_GOAL OF THE EXERCISE_:
Every line below that has the string "your" needs to be copied.

(Beginning of SUPPLIED RECORDS)

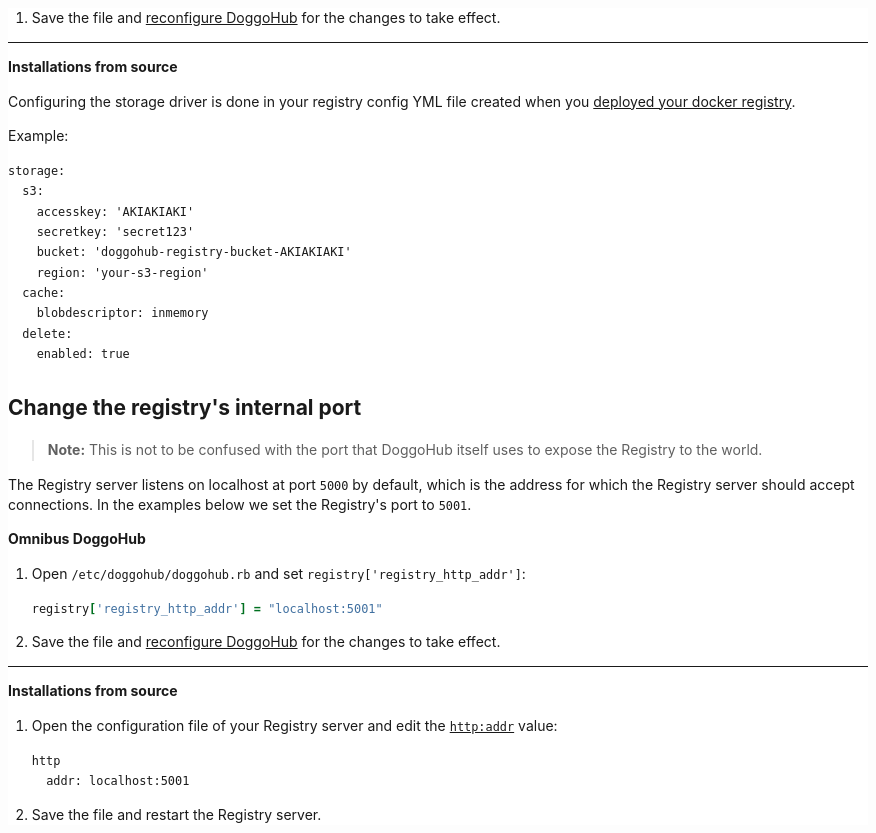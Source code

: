 1. Save the file and [reconfigure DoggoHub][] for the changes to take effect.

---

**Installations from source**

Configuring the storage driver is done in your registry config YML file created
when you [deployed your docker registry][registry-deploy].

Example:

```
storage:
  s3:
    accesskey: 'AKIAKIAKI'
    secretkey: 'secret123'
    bucket: 'doggohub-registry-bucket-AKIAKIAKI'
    region: 'your-s3-region'
  cache:
    blobdescriptor: inmemory
  delete:
    enabled: true
```

## Change the registry's internal port

> **Note:**
This is not to be confused with the port that DoggoHub itself uses to expose
the Registry to the world.

The Registry server listens on localhost at port `5000` by default,
which is the address for which the Registry server should accept connections.
In the examples below we set the Registry's port to `5001`.

**Omnibus DoggoHub**

1. Open `/etc/doggohub/doggohub.rb` and set `registry['registry_http_addr']`:

    ```ruby
    registry['registry_http_addr'] = "localhost:5001"
    ```

1. Save the file and [reconfigure DoggoHub][] for the changes to take effect.

---

**Installations from source**

1. Open the configuration file of your Registry server and edit the
   [`http:addr`][registry-http-config] value:

    ```
    http
      addr: localhost:5001
    ```

1. Save the file and restart the Registry server.


[reconfigure doggohub]: restart_doggohub.md#omnibus-doggohub-reconfigure
[restart doggohub]: restart_doggohub.md#installations-from-source
[wildcard certificate]: https://en.wikipedia.org/wiki/Wildcard_certificate
[ce-4040]: https://doggohub.com/doggohub-org/doggohub-ce/merge_requests/4040
[docker-insecure]: https://docs.docker.com/registry/insecure/
[registry-deploy]: https://docs.docker.com/registry/deploying/
[storage-config]: https://docs.docker.com/registry/configuration/#storage
[registry-http-config]: https://docs.docker.com/registry/configuration/#http
[registry-auth]: https://docs.docker.com/registry/configuration/#auth
[token-config]: https://docs.docker.com/registry/configuration/#token
[8-8-docs]: https://doggohub.com/doggohub-org/doggohub-ce/blob/8-8-stable/doc/administration/container_registry.md
[registry-ssl]: https://doggohub.com/doggohub-org/doggohub-ce/blob/master/lib/support/nginx/registry-ssl
[existing-domain]: #configure-container-registry-under-an-existing-doggohub-domain
[new-domain]: #configure-container-registry-under-its-own-domain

(End of SUPPLIED RECORDS)

_ANSWER TO THE PROBLEM_:
Configuring the storage driver is done in your registry config YML file created
when you [deployed your docker registry][registry-deploy].
    region: 'your-s3-region'
1. Open the configuration file of your Registry server and edit the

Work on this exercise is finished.